Plain-text document sources
......
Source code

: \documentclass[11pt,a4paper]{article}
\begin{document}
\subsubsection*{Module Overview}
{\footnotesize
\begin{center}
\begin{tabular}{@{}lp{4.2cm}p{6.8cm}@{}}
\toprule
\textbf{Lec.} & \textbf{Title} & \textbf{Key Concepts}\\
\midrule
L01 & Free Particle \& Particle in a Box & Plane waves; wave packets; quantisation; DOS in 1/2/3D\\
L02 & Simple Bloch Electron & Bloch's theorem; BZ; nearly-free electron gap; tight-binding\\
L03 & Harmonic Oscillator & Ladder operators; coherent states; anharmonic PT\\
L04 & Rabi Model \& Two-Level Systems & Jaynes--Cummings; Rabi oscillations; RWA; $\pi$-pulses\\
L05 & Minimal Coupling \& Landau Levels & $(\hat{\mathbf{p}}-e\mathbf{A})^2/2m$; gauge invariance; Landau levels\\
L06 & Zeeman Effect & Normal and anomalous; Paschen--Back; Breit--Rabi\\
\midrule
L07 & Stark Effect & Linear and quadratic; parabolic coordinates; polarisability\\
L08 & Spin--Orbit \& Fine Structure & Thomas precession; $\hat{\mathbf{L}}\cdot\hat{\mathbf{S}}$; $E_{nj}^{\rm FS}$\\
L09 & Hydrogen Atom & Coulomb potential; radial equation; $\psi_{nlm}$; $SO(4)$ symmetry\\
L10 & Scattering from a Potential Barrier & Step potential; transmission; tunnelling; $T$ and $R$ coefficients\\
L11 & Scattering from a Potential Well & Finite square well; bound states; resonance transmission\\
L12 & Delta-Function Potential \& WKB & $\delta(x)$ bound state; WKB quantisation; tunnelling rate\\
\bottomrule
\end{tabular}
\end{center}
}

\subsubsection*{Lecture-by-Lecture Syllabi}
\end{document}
......
Nothing but the lines from the start of the data through the line holding "L03 & Harmonic" should be restated, and each one exactly.

Source code

: \documentclass[11pt,a4paper]{article}
\begin{document}
\subsubsection*{Module Overview}
{\footnotesize
\begin{center}
\begin{tabular}{@{}lp{4.2cm}p{6.8cm}@{}}
\toprule
\textbf{Lec.} & \textbf{Title} & \textbf{Key Concepts}\\
\midrule
L01 & Free Particle \& Particle in a Box & Plane waves; wave packets; quantisation; DOS in 1/2/3D\\
L02 & Simple Bloch Electron & Bloch's theorem; BZ; nearly-free electron gap; tight-binding\\
L03 & Harmonic Oscillator & Ladder operators; coherent states; anharmonic PT\\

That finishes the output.